┌─ DATA FOR THIS EXERCISE

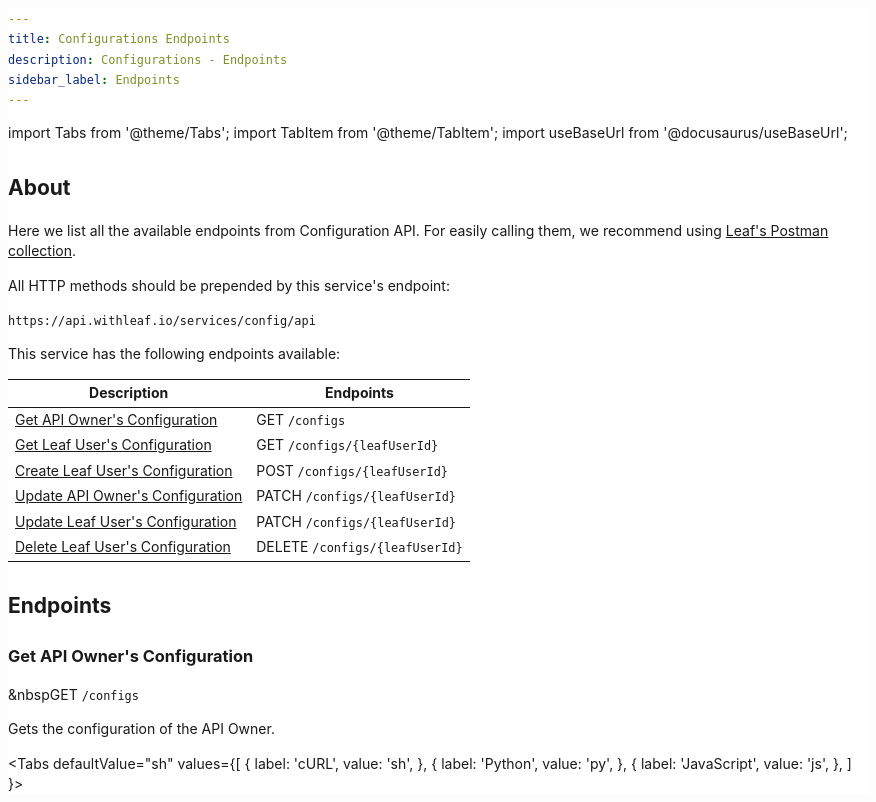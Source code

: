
 ```yaml
---
title: Configurations Endpoints
description: Configurations - Endpoints
sidebar_label: Endpoints
---
```


import Tabs from '@theme/Tabs';
import TabItem from '@theme/TabItem';
import useBaseUrl from '@docusaurus/useBaseUrl';



[1]: https://github.com/Leaf-Agriculture/Leaf-quickstart-Postman-collection
[2]: #get-api-owner-config
[3]: #get-leaf-user-config
[4]: #create-leaf-user-config
[5]: #update-api-owner
[6]: #update-leaf-user-config
[7]: #delete-leaf-user-config

## About

Here we list all the available endpoints from Configuration API. For easily
calling them, we recommend using [Leaf's Postman collection][1].

All HTTP methods should be prepended by this service's endpoint:

```
https://api.withleaf.io/services/config/api
```

This service has the following endpoints available:

| Description                           | Endpoints                                                                |
| ------------------------------------- | ------------------------------------------------------------------------ |
| [Get API Owner's Configuration][2]    | <span class="badge badge--success">GET</span> `/configs`                 |
| [Get Leaf User's Configuration][3]    | <span class="badge badge--success">GET</span> `/configs/{leafUserId}`    |
| [Create Leaf User's Configuration][4] | <span class="badge badge--warning">POST</span> `/configs/{leafUserId}`   |
| [Update API Owner's Configuration][5] | <span class="badge badge--warning">PATCH</span> `/configs/{leafUserId}`  |
| [Update Leaf User's Configuration][6] | <span class="badge badge--warning">PATCH</span> `/configs/{leafUserId}`  |
| [Delete Leaf User's Configuration][7] | <span class="badge badge--warning">DELETE</span> `/configs/{leafUserId}` |

## Endpoints

### Get API Owner's Configuration

&nbsp<span class="badge badge--success">GET</span> `/configs`

Gets the configuration of the API Owner.

<Tabs
defaultValue="sh"
values={[
{ label: 'cURL', value: 'sh', },
{ label: 'Python', value: 'py', },
{ label: 'JavaScript', value: 'js', },
]
}>
<TabItem value="js">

└─

> **WHAT THE TASK ASKS**: Search the entries above for the word "PATCH" and copy each line where it appears.

> **ANSWER BOX**:
| [Update API Owner's Configuration][5] | <span class="badge badge--warning">PATCH</span> `/configs/{leafUserId}`  |
| [Update Leaf User's Configuration][6] | <span class="badge badge--warning">PATCH</span> `/configs/{leafUserId}`  |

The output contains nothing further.